GOAL OF THE EXERCISE
Scanning the entries below, copy every line that contains the word "messages".

(Items from a data source)
------------------------------------
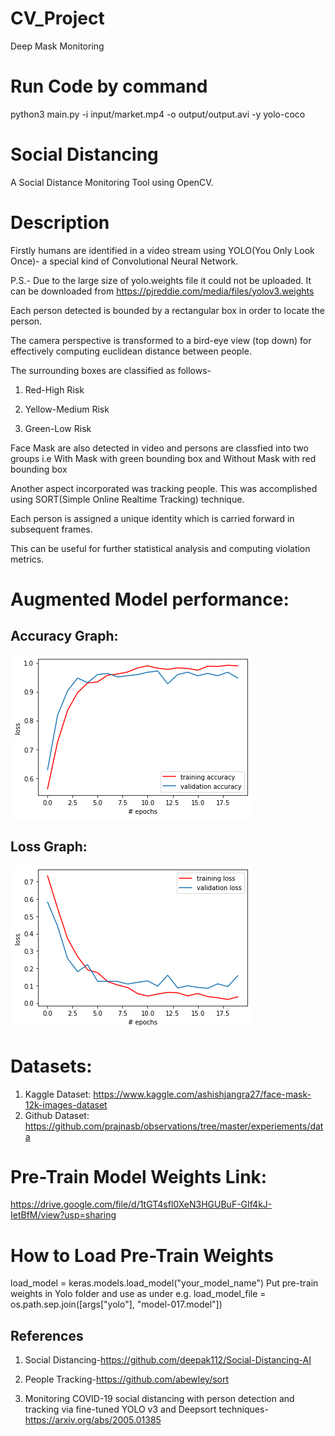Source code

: # CV_Project
Deep Mask Monitoring

# Run Code by command

python3 main.py -i input/market.mp4 -o output/output.avi -y yolo-coco

# Social Distancing

A Social Distance Monitoring Tool using OpenCV.

# Description

Firstly humans are identified in a video stream using YOLO(You Only Look Once)- a special kind of Convolutional Neural Network. 

P.S.- Due to the large size of yolo.weights file it could not be uploaded. It can be downloaded from https://pjreddie.com/media/files/yolov3.weights

Each person detected is bounded by a rectangular box in order to locate the person.

The camera perspective is transformed to a bird-eye view (top down) for effectively computing euclidean distance between people.

The surrounding boxes are classified as follows-

1) Red-High Risk

2) Yellow-Medium Risk

3) Green-Low Risk

Face Mask are also detected in video and persons are classfied into two groups i.e With Mask with green bounding box and Without Mask with red bounding box

Another aspect incorporated was tracking people. This was accomplished using SORT(Simple Online Realtime Tracking) technique.

Each person is assigned a unique identity which is carried forward in subsequent frames.

This can be useful for further statistical analysis and computing violation metrics.

# Augmented Model performance:

## Accuracy Graph:

<a href="Accuracy.pdf" class="image fit" type="application/pdf"></a>
![alt text](https://github.com/hasnaintaqikazmi1214/CV_Project/blob/main/accuracy.png)

## Loss Graph:
![alt text](https://github.com/hasnaintaqikazmi1214/CV_Project/blob/main/loss.png)

# Datasets:

1) Kaggle Dataset: https://www.kaggle.com/ashishjangra27/face-mask-12k-images-dataset
2) Github Dataset: https://github.com/prajnasb/observations/tree/master/experiements/data

# Pre-Train Model Weights Link:
https://drive.google.com/file/d/1tGT4sfl0XeN3HGUBuF-GIf4kJ-IetBfM/view?usp=sharing

# How to Load Pre-Train Weights
load_model = keras.models.load_model("your_model_name") 
Put pre-train weights in Yolo folder and use as under
e.g. load_model_file = os.path.sep.join([args["yolo"], "model-017.model"])

## References

1) Social Distancing-https://github.com/deepak112/Social-Distancing-AI

2) People Tracking-https://github.com/abewley/sort

3) Monitoring COVID-19 social distancing with person detection and tracking via fine-tuned YOLO v3 and Deepsort techniques-https://arxiv.org/abs/2005.01385
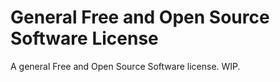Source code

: # General Free and Open Source Software License
A general Free and Open Source Software license. WIP.
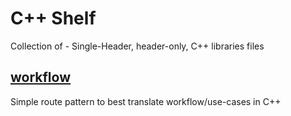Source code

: # C++ Shelf

Collection of - Single-Header, header-only, C++ libraries files

## [workflow](https://github.com/GuillaumeDua/CppShelf/tree/main/workflow)

Simple route pattern to best translate workflow/use-cases in C++

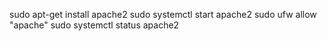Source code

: sudo apt-get install apache2
sudo systemctl start apache2
sudo ufw allow "apache"
sudo systemctl status apache2
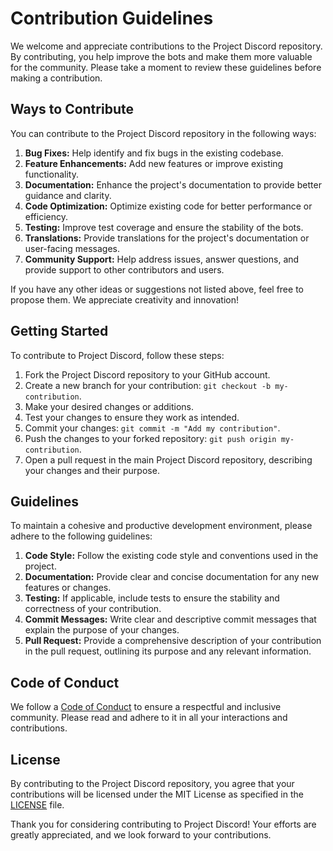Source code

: # Contribution Guidelines

We welcome and appreciate contributions to the Project Discord repository. By contributing, you help improve the bots and make them more valuable for the community. Please take a moment to review these guidelines before making a contribution.

## Ways to Contribute

You can contribute to the Project Discord repository in the following ways:

1. **Bug Fixes:** Help identify and fix bugs in the existing codebase.
2. **Feature Enhancements:** Add new features or improve existing functionality.
3. **Documentation:** Enhance the project's documentation to provide better guidance and clarity.
4. **Code Optimization:** Optimize existing code for better performance or efficiency.
5. **Testing:** Improve test coverage and ensure the stability of the bots.
6. **Translations:** Provide translations for the project's documentation or user-facing messages.
7. **Community Support:** Help address issues, answer questions, and provide support to other contributors and users.

If you have any other ideas or suggestions not listed above, feel free to propose them. We appreciate creativity and innovation!

## Getting Started

To contribute to Project Discord, follow these steps:

1. Fork the Project Discord repository to your GitHub account.
2. Create a new branch for your contribution: `git checkout -b my-contribution`.
3. Make your desired changes or additions.
4. Test your changes to ensure they work as intended.
5. Commit your changes: `git commit -m "Add my contribution"`.
6. Push the changes to your forked repository: `git push origin my-contribution`.
7. Open a pull request in the main Project Discord repository, describing your changes and their purpose.

## Guidelines

To maintain a cohesive and productive development environment, please adhere to the following guidelines:

1. **Code Style:** Follow the existing code style and conventions used in the project.
2. **Documentation:** Provide clear and concise documentation for any new features or changes.
3. **Testing:** If applicable, include tests to ensure the stability and correctness of your contribution.
4. **Commit Messages:** Write clear and descriptive commit messages that explain the purpose of your changes.
5. **Pull Request:** Provide a comprehensive description of your contribution in the pull request, outlining its purpose and any relevant information.

## Code of Conduct

We follow a [Code of Conduct](./CODE_OF_CONDUCT.md) to ensure a respectful and inclusive community. Please read and adhere to it in all your interactions and contributions.

## License

By contributing to the Project Discord repository, you agree that your contributions will be licensed under the MIT License as specified in the [LICENSE](./LICENSE) file.

Thank you for considering contributing to Project Discord! Your efforts are greatly appreciated, and we look forward to your contributions.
------------------------------------
RESPONSE BOX
6. **Translations:** Provide translations for the project's documentation or user-facing messages.
4. **Commit Messages:** Write clear and descriptive commit messages that explain the purpose of your changes.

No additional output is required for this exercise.